Post 10: The URL
Tech Dictionary: THE URL
Technical discussion of the URL seems to have little value to the everyday google user and grasping around the concepts which brought about this monolith of computer science are not much better than a black box. So, the quest.ion is – how can a better understanding of URLs improve the serviceability of KTS.
For me, beginning to understand the URL starts abstractly in the application layer of both the OSI Model and Instruction Set Architecture, but most clearly in the empty search bar – and a domain name.

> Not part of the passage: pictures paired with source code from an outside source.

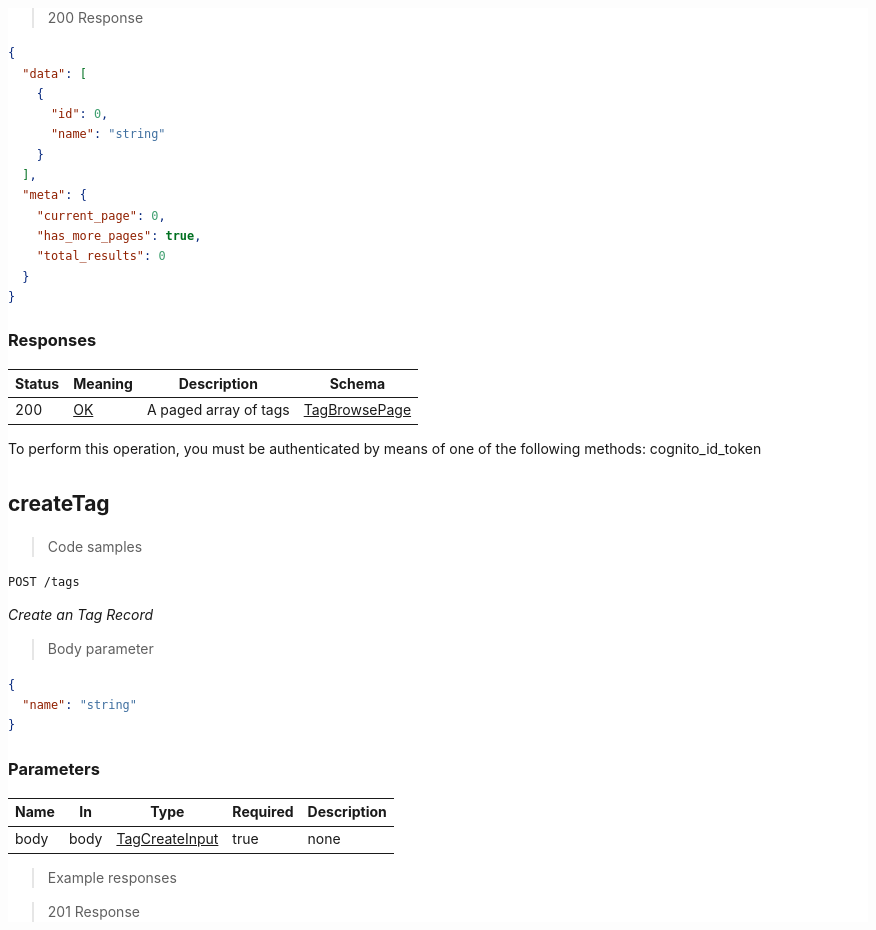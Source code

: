 > 200 Response

```json
{
  "data": [
    {
      "id": 0,
      "name": "string"
    }
  ],
  "meta": {
    "current_page": 0,
    "has_more_pages": true,
    "total_results": 0
  }
}
```

<h3 id="listtags-responses">Responses</h3>

|Status|Meaning|Description|Schema|
|---|---|---|---|
|200|[OK](https://tools.ietf.org/html/rfc7231#section-6.3.1)|A paged array of tags|[TagBrowsePage](#schematagbrowsepage)|

<aside class="warning">
To perform this operation, you must be authenticated by means of one of the following methods:
cognito_id_token
</aside>

## createTag

<a id="opIdcreateTag"></a>

> Code samples

`POST /tags`

*Create an Tag Record*

> Body parameter

```json
{
  "name": "string"
}
```

<h3 id="createtag-parameters">Parameters</h3>

|Name|In|Type|Required|Description|
|---|---|---|---|---|
|body|body|[TagCreateInput](#schematagcreateinput)|true|none|

> Example responses

> 201 Response
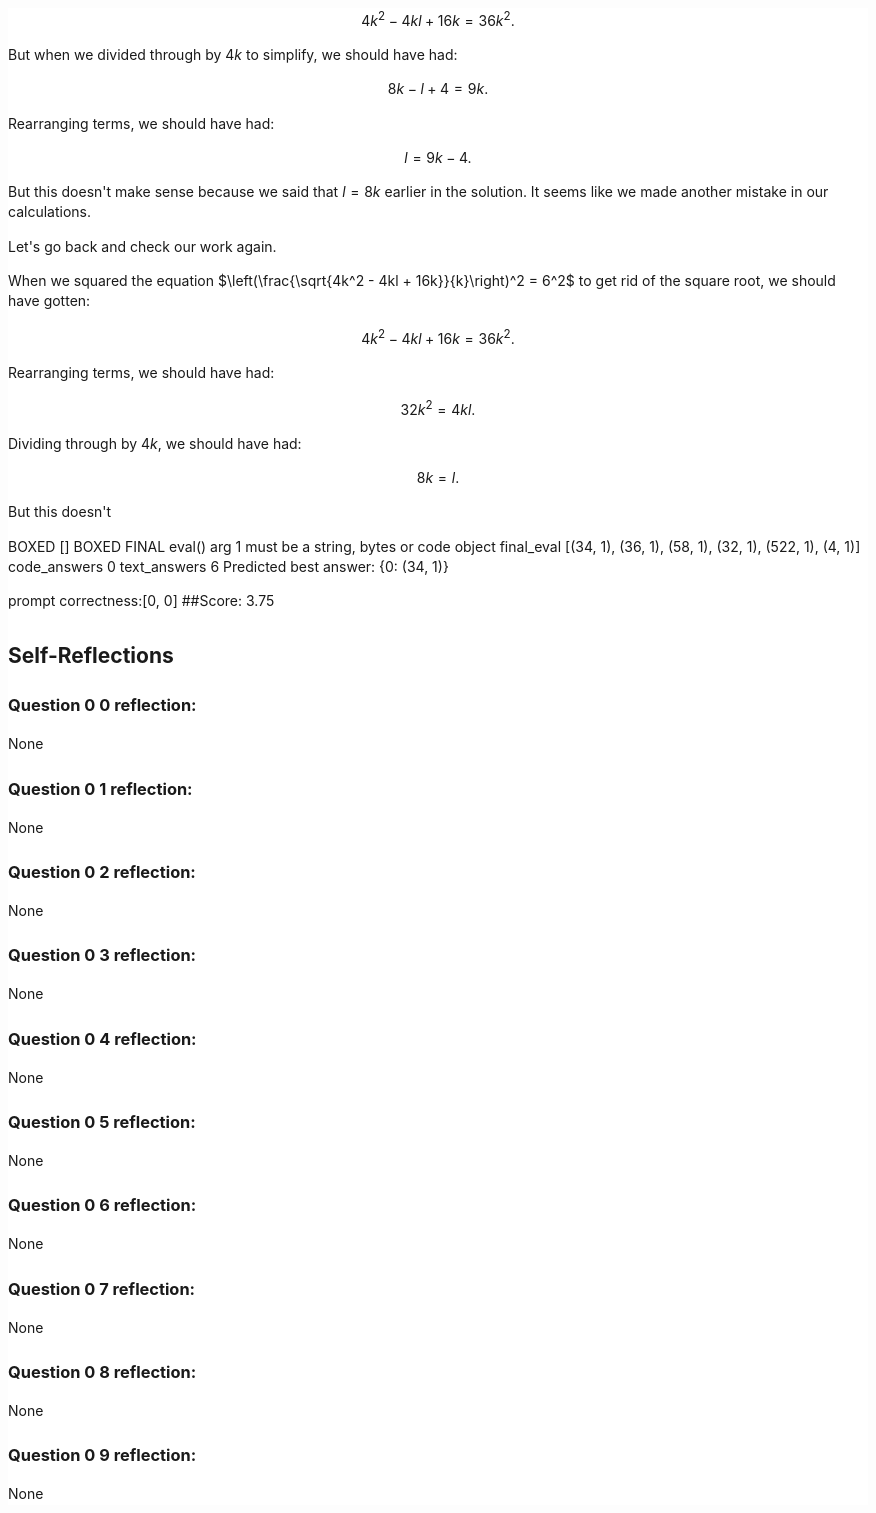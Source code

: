$$4k^2 - 4kl + 16k = 36k^2.$$

But when we divided through by $4k$ to simplify, we should have had:

$$8k - l + 4 = 9k.$$

Rearranging terms, we should have had:

$$l = 9k - 4.$$

But this doesn't make sense because we said that $l = 8k$ earlier in the solution. It seems like we made another mistake in our calculations.

Let's go back and check our work again.

When we squared the equation $\left(\frac{\sqrt{4k^2 - 4kl + 16k}}{k}\right)^2 = 6^2$ to get rid of the square root, we should have gotten:

$$4k^2 - 4kl + 16k = 36k^2.$$

Rearranging terms, we should have had:

$$32k^2 = 4kl.$$

Dividing through by $4k$, we should have had:

$$8k = l.$$

But this doesn't

BOXED []
BOXED FINAL 
eval() arg 1 must be a string, bytes or code object final_eval
[(34, 1), (36, 1), (58, 1), (32, 1), (522, 1), (4, 1)]
code_answers 0 text_answers 6
Predicted best answer: {0: (34, 1)}

prompt correctness:[0, 0]
##Score: 3.75

## Self-Reflections

### Question 0 0 reflection:
None
### Question 0 1 reflection:
None
### Question 0 2 reflection:
None
### Question 0 3 reflection:
None
### Question 0 4 reflection:
None
### Question 0 5 reflection:
None
### Question 0 6 reflection:
None
### Question 0 7 reflection:
None
### Question 0 8 reflection:
None
### Question 0 9 reflection:
None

What appears much like the command prompt, waits for an input (in the most common form as an IPV4 address, or as a fully qualified domain name) and execution command. Seen by me, as MOSTLY human readable text, but then a separation starts to occur, as defined by the creators of the internet, and can be understood more fully in RFC 1738. My primary interests are in scheme, host, port and path
- The Scheme helps to define the resource being access, and to identify what sort of protocol is being used, one of most essential protocols to users would be HTTP, or HTTPS which provides a layer of security over a network.

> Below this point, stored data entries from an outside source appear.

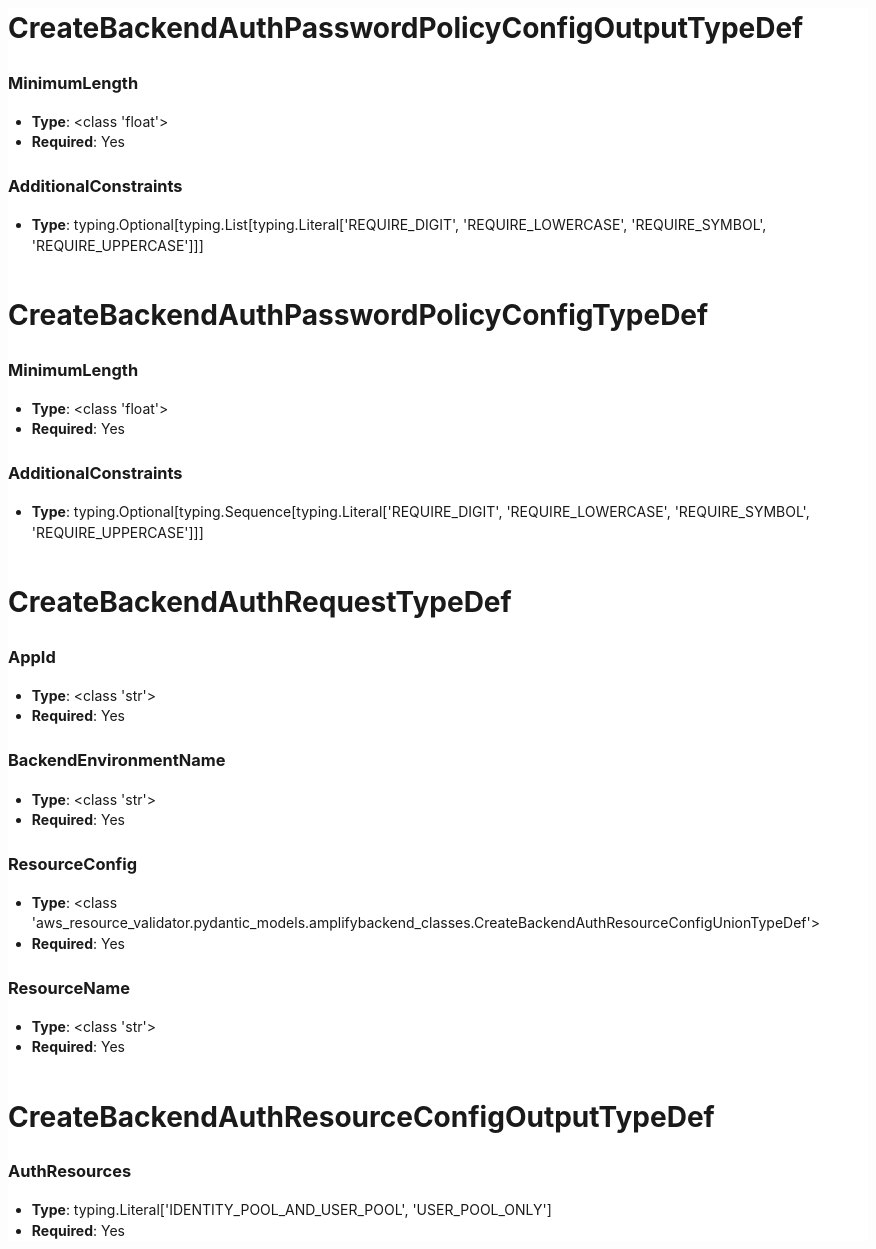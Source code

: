 # CreateBackendAuthPasswordPolicyConfigOutputTypeDef

### MinimumLength
- **Type**: <class 'float'>
- **Required**: Yes

### AdditionalConstraints
- **Type**: typing.Optional[typing.List[typing.Literal['REQUIRE_DIGIT', 'REQUIRE_LOWERCASE', 'REQUIRE_SYMBOL', 'REQUIRE_UPPERCASE']]]


# CreateBackendAuthPasswordPolicyConfigTypeDef

### MinimumLength
- **Type**: <class 'float'>
- **Required**: Yes

### AdditionalConstraints
- **Type**: typing.Optional[typing.Sequence[typing.Literal['REQUIRE_DIGIT', 'REQUIRE_LOWERCASE', 'REQUIRE_SYMBOL', 'REQUIRE_UPPERCASE']]]


# CreateBackendAuthRequestTypeDef

### AppId
- **Type**: <class 'str'>
- **Required**: Yes

### BackendEnvironmentName
- **Type**: <class 'str'>
- **Required**: Yes

### ResourceConfig
- **Type**: <class 'aws_resource_validator.pydantic_models.amplifybackend_classes.CreateBackendAuthResourceConfigUnionTypeDef'>
- **Required**: Yes

### ResourceName
- **Type**: <class 'str'>
- **Required**: Yes


# CreateBackendAuthResourceConfigOutputTypeDef

### AuthResources
- **Type**: typing.Literal['IDENTITY_POOL_AND_USER_POOL', 'USER_POOL_ONLY']
- **Required**: Yes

- The Host – Consist of the fully qualified domain name, overseen by IANA.
- The Port – Define how information over a network is routed.
- The Path – Further defines the location of the hosted resource.
The simplicity with which I am even now inputting characters into a readable and real-time document is supported by a complex system, though essentially, my graphics card is communicating with my devices internal memory (RAM), bus architecture, and processor.
Computer science, and attempting to understand Instruction set architectures from Application to compiler / assembler, to operating systems; data-path & control, to memory, I/0 circuits, circuit design, and transistors – it become overwhelming, and easy to get lost in the technicality of it all, but the URL helps network users find information resources on the internet.